On June 18th, 2000, anarchists from around the country organized in my hometown, Eugene, Oregon, to mark the anniversary of an anarchist riot the year before. 400 protesters gathered in a park and smashed a dummy of a police officer using potatoes, skateboards, and boots. Speakers announced that they were calling for an end to capitalism. A dozen anarchists used puppets to reenact violence, while 80 others marched into downtown. It was very organized.

On 7th street, the anarchists gathered in front of the federal building and threw batteries against the windows, chanted “Red Rover, Red Rover, send fascists right over,” hoping for a senator or a congressman to exit the building. But the politicians weren’t coming forward, and riot police had locked down the building ahead of time. A S.W.A.T. team was in the lobby, waiting for the command to arrest the anarchists (which they eventually did).

I was working in the lobby of that federal building – selling coffee and baked goods – when the riot took place. I thought it was hilarious that anarchists – who had chants and slogans against organization – had organized these events. I also thought it was funny that they performed a puppet show. I said, “Do anarchists enjoy puppet shows?”

My friend said, “The puppets were a depiction of the police, man.”

“Oh, that makes it better.”

“Yeah, man,” my friend said. “Fuck the police, you know?”

“Okay,” I said, “but the anarchists have leadership and organization and all that. Isn’t that hilarious?”

“Why?” he said, “Are you, a fascist, Pete?”

“Yes,” I said. “I’m a fascist. Sorry I didn’t take this seriously enough.”

Number Three:

Like I said, during that anarchists’ riot, I was working at the coffee shop on the ground floor of the federal building. I was in there when the S.W.A.T. team locked it down, put zip-ties on the insides of the doors, announced that no one was going in or out, and sent a runner up to the political offices on the upper floors.

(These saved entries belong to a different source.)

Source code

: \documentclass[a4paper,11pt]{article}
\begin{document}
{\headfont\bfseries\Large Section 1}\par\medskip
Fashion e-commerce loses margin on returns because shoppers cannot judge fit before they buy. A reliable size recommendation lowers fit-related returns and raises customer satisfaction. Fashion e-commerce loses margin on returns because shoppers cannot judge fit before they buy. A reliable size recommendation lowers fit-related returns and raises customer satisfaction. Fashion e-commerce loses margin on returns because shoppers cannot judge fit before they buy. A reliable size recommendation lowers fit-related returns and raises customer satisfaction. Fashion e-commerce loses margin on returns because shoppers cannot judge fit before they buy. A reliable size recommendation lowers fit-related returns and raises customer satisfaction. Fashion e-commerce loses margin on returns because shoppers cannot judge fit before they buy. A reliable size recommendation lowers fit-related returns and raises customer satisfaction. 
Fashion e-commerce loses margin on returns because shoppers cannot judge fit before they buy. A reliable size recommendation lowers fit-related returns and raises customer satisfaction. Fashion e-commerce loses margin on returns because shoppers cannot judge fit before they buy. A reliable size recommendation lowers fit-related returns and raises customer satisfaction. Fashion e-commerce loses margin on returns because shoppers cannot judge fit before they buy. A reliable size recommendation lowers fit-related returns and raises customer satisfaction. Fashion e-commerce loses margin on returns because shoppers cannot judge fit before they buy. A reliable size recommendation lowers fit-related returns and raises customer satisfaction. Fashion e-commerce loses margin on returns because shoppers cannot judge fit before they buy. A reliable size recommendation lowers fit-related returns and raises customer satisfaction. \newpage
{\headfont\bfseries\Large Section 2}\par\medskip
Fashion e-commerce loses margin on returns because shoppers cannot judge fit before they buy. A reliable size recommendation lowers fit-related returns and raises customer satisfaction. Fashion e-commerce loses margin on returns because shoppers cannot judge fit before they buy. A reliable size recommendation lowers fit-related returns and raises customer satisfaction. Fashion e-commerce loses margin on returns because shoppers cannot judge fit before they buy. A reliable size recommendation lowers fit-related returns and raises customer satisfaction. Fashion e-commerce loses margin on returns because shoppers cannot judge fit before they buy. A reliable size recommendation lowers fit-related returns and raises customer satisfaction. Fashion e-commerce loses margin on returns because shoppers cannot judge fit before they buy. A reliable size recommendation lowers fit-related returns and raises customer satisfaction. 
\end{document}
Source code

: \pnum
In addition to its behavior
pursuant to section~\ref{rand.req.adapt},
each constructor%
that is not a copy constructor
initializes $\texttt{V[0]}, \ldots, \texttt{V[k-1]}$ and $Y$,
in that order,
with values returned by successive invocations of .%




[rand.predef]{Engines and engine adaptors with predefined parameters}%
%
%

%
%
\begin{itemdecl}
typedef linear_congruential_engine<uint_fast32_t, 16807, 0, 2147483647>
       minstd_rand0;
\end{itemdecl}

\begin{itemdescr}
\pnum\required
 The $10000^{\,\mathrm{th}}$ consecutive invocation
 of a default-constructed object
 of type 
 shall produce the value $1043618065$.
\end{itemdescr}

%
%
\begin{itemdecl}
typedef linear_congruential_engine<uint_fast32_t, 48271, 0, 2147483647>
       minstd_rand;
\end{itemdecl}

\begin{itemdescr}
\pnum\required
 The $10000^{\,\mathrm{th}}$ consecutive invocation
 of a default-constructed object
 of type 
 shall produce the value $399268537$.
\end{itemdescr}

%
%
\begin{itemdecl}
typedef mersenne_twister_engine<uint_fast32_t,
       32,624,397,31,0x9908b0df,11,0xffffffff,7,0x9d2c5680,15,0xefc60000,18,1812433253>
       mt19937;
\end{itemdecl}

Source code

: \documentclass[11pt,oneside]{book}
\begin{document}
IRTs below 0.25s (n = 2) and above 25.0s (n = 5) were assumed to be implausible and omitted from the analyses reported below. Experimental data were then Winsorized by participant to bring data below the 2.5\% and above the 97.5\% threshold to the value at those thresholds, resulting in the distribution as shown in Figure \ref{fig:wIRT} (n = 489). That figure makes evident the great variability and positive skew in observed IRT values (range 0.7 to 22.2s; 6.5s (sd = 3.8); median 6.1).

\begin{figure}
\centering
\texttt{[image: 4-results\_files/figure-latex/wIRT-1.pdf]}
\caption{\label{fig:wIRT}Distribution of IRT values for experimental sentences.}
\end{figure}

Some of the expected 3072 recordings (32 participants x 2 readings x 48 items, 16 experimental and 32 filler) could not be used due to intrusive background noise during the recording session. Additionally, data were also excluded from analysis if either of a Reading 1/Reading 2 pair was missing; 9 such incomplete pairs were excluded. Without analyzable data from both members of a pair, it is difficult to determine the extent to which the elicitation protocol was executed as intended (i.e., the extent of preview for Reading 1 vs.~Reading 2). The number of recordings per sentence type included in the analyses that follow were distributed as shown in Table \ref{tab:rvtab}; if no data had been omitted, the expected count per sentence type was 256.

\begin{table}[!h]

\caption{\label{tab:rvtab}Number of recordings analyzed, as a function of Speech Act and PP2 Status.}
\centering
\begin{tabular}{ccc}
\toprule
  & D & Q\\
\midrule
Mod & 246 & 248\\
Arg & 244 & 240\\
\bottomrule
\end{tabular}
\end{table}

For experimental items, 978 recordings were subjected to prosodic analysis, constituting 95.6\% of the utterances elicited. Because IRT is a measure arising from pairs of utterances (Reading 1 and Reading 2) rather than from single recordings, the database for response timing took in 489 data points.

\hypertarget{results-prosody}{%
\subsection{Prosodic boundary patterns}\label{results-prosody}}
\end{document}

I was supervising the café, so I called my manager and asked her if she wanted me to close it down.

She said, “No, don’t close the café. Maybe keep it open for a while and see if the cops end up buying anything.”

So I left the café open. And the cops did purchase goods. They bought doughnuts, all of the fresh doughnuts. Then they started buying the day-old doughnuts, one by one. A cop would saunter over to the counter with his riot gear on, look at the display case as if he was considering what to buy, then go ahead and buy another doughnut. When I was down to my last, day-old doughnut, one of the S.W.A.T. team members walked up with his helmet tipped back, his AR-15 rifle slung across the front of his Kevlar vest.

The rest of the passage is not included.